What do you call someone who stuns you with performances of the most complex vocal music written as well as with amazing generosity of spirit? Why, Tony Arnold, of course. I have been living with the recording of György Kurtág’s Kafka Fragments op. 24 featuring Ms. Arnold and Movses Pogossian for quite some time. So when I started writing about the process that Martha Morrison Muehleisen, Karen Yasinsky, and I have been on since we envisioned this project, I knew that I had to talk to her. I told Ms. Arnold that I had two objectives with this interview. First, I wanted to share her thoughts in an effort to give potential audience members more ‘entry points’ into the work. When faced with something new to me having some insight from excellent performers and other background knowledge always supports my ‘active listening’. Also, I wanted to share some of the discovery process that happens when we squirrel ourselves away in practice rooms working on big projects like “Kafka Fragments”.
Jeremy Eichler wrote in a performance review for the Boston Globe in 2009,
“…But of course it was the performance itself that mounted the strongest case for this music. Arnold made the soprano line’s giant leaps and wild pivots feel like a natural expression of the texts at hand. Her halting delivery of the 38th fragment, about an artist’s struggle for authentic self-expression, was particularly riveting. Pogossian, moving between two violins with different tunings, deftly conjured the music’s surreal post-Bartokian nightscape: by turns dreamy, frenetic, and ultimately in the final fragment, sublime.”
Luckily for me (and for the Sybaritic Faithful), she agreed to talk “all things Kafka Fragments” with me and generously provide her insights into her devotion and passion for this wonderful work.
The Chicago Tribune writes, “anything sung by soprano Tony Arnold is worth hearing.” Hailed by the New York Times as “a bold and powerful interpreter,” she is recognized internationally as a leading proponent of new music in concert and recording, praised for her sparkling and insightful performances of the most daunting contemporary scores. Since becoming the first-prize laureate of the both the 2001 Gaudeamus International Competition (NL) and the 2001 Louise D. McMahon Competition (USA), Ms. Arnold has collaborated with the most cutting-edge composers and instrumentalists on the world stage, receiving consistent critical accolades for a voice of beauty and warmth, an uncanny technical facility, sterling musicianship, and riveting stage presence. “Simply put, she is a rock-star in this genre” (Sequenza 21).

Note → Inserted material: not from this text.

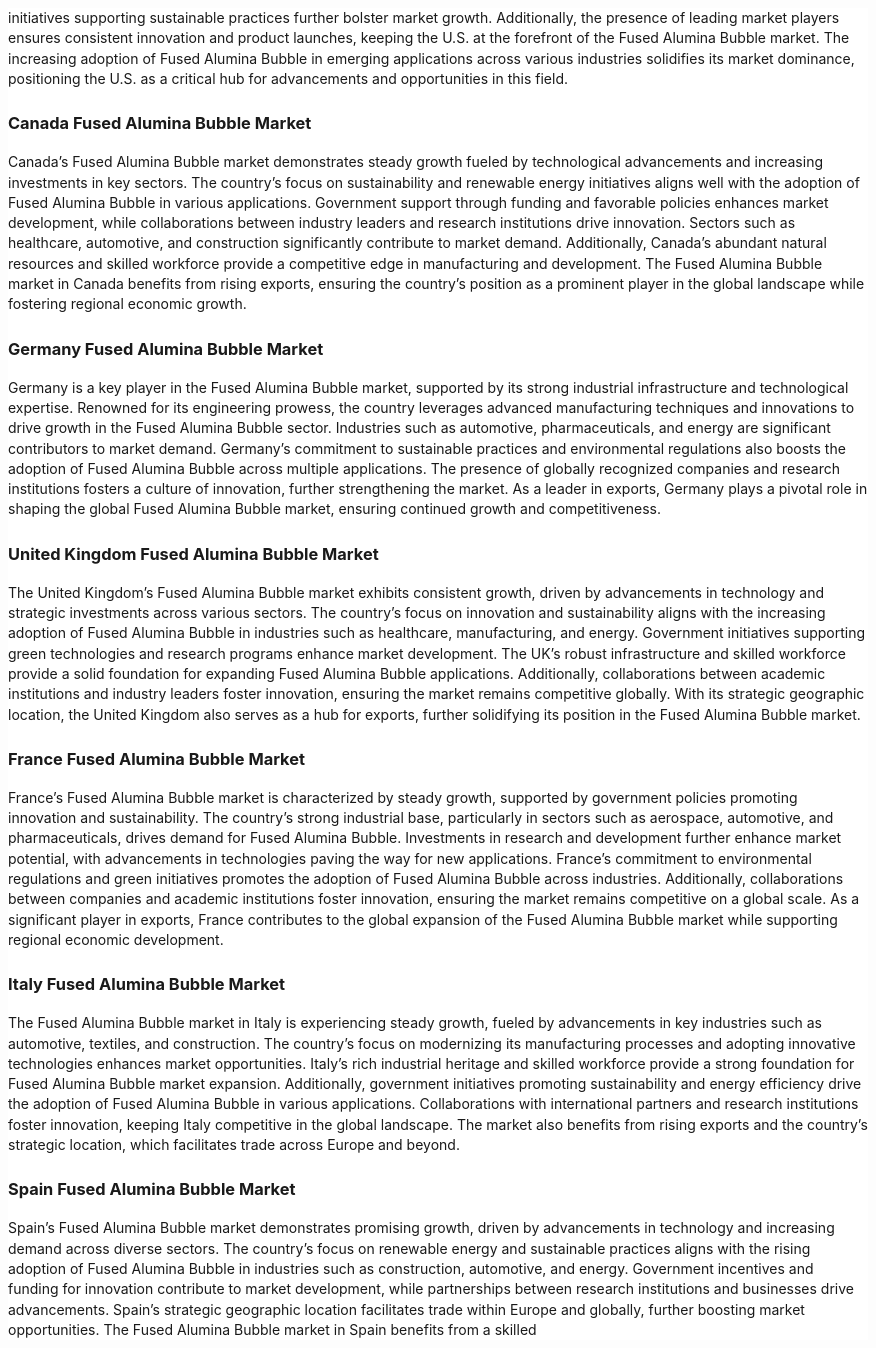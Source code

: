 initiatives supporting sustainable practices further bolster market growth. Additionally, the presence of leading market players ensures consistent innovation and product launches, keeping the U.S. at the forefront of the Fused Alumina Bubble market. The increasing adoption of Fused Alumina Bubble in emerging applications across various industries solidifies its market dominance, positioning the U.S. as a critical hub for advancements and opportunities in this field.</p><h3>Canada Fused Alumina Bubble Market</h3><p>Canada&rsquo;s Fused Alumina Bubble market demonstrates steady growth fueled by technological advancements and increasing investments in key sectors. The country&rsquo;s focus on sustainability and renewable energy initiatives aligns well with the adoption of Fused Alumina Bubble in various applications. Government support through funding and favorable policies enhances market development, while collaborations between industry leaders and research institutions drive innovation. Sectors such as healthcare, automotive, and construction significantly contribute to market demand. Additionally, Canada&rsquo;s abundant natural resources and skilled workforce provide a competitive edge in manufacturing and development. The Fused Alumina Bubble market in Canada benefits from rising exports, ensuring the country&rsquo;s position as a prominent player in the global landscape while fostering regional economic growth.</p><h3>Germany Fused Alumina Bubble Market</h3><p>Germany is a key player in the Fused Alumina Bubble market, supported by its strong industrial infrastructure and technological expertise. Renowned for its engineering prowess, the country leverages advanced manufacturing techniques and innovations to drive growth in the Fused Alumina Bubble sector. Industries such as automotive, pharmaceuticals, and energy are significant contributors to market demand. Germany&rsquo;s commitment to sustainable practices and environmental regulations also boosts the adoption of Fused Alumina Bubble across multiple applications. The presence of globally recognized companies and research institutions fosters a culture of innovation, further strengthening the market. As a leader in exports, Germany plays a pivotal role in shaping the global Fused Alumina Bubble market, ensuring continued growth and competitiveness.</p><h3>United Kingdom Fused Alumina Bubble Market</h3><p>The United Kingdom&rsquo;s Fused Alumina Bubble market exhibits consistent growth, driven by advancements in technology and strategic investments across various sectors. The country&rsquo;s focus on innovation and sustainability aligns with the increasing adoption of Fused Alumina Bubble in industries such as healthcare, manufacturing, and energy. Government initiatives supporting green technologies and research programs enhance market development. The UK&rsquo;s robust infrastructure and skilled workforce provide a solid foundation for expanding Fused Alumina Bubble applications. Additionally, collaborations between academic institutions and industry leaders foster innovation, ensuring the market remains competitive globally. With its strategic geographic location, the United Kingdom also serves as a hub for exports, further solidifying its position in the Fused Alumina Bubble market.</p><h3>France Fused Alumina Bubble Market</h3><p>France&rsquo;s Fused Alumina Bubble market is characterized by steady growth, supported by government policies promoting innovation and sustainability. The country&rsquo;s strong industrial base, particularly in sectors such as aerospace, automotive, and pharmaceuticals, drives demand for Fused Alumina Bubble. Investments in research and development further enhance market potential, with advancements in technologies paving the way for new applications. France&rsquo;s commitment to environmental regulations and green initiatives promotes the adoption of Fused Alumina Bubble across industries. Additionally, collaborations between companies and academic institutions foster innovation, ensuring the market remains competitive on a global scale. As a significant player in exports, France contributes to the global expansion of the Fused Alumina Bubble market while supporting regional economic development.</p><h3>Italy Fused Alumina Bubble Market</h3><p>The Fused Alumina Bubble market in Italy is experiencing steady growth, fueled by advancements in key industries such as automotive, textiles, and construction. The country&rsquo;s focus on modernizing its manufacturing processes and adopting innovative technologies enhances market opportunities. Italy&rsquo;s rich industrial heritage and skilled workforce provide a strong foundation for Fused Alumina Bubble market expansion. Additionally, government initiatives promoting sustainability and energy efficiency drive the adoption of Fused Alumina Bubble in various applications. Collaborations with international partners and research institutions foster innovation, keeping Italy competitive in the global landscape. The market also benefits from rising exports and the country&rsquo;s strategic location, which facilitates trade across Europe and beyond.</p><h3>Spain Fused Alumina Bubble Market</h3><p>Spain&rsquo;s Fused Alumina Bubble market demonstrates promising growth, driven by advancements in technology and increasing demand across diverse sectors. The country&rsquo;s focus on renewable energy and sustainable practices aligns with the rising adoption of Fused Alumina Bubble in industries such as construction, automotive, and energy. Government incentives and funding for innovation contribute to market development, while partnerships between research institutions and businesses drive advancements. Spain&rsquo;s strategic geographic location facilitates trade within Europe and globally, further boosting market opportunities. The Fused Alumina Bubble market in Spain benefits from a skilled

Tony Arnold is the soprano of the intrepid International Contemporary Ensemble (ICE), and with them has premiered over 25 new works written expressly for her voice. In 2013-14, Ms. Arnold will make her début performances with Ensemble Modern in a new work by Beat Furrer. She has received critical acclaim for her performances with Ensemble Modern, Chicago Symphony Orchestra MusicNOW, L.A. Philharmonic New Music Group, Santa Fe Chamber Music Festival, New York New Music Ensemble, eighth blackbird, Boston Modern Orchestra Project, and many others.
Tony Arnold is one of the most recorded singers of contemporary music, with more than two-dozen discs to her credit on labels including Bridge, Naxos, New Focus, and Mode. Her recording of George Crumb’s Ancient Voices of Children (Bridge) was nominated for a 2006 Grammy Award. Other notable releases include a CD/DVD set of Kafka Fragments (Bridge); Messiaen’s epic song cycle Harawi (New Focus) with pianist and long-time collaborator Jacob Greenberg; Jason Eckardt’s Undersong (Mode) with ICE; and Berio’s Sequenza III and the complete chamber songs of Webern (both on Naxos). Upcoming releases will include works of Xenakis, Josh Levine, and the complete songs with piano of Webern.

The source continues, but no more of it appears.